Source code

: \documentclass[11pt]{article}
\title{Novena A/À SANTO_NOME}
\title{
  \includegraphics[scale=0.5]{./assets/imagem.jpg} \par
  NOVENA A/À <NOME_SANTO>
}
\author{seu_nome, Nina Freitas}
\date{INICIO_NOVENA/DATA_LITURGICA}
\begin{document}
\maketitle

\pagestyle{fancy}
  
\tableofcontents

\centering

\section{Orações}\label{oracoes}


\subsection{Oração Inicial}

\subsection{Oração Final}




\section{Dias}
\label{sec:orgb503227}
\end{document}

..............................

- Directions:
Check every line above for the word "subsection" and copy those that have it.

- Solution for this task:
\subsection{Oração Inicial}
\subsection{Oração Final}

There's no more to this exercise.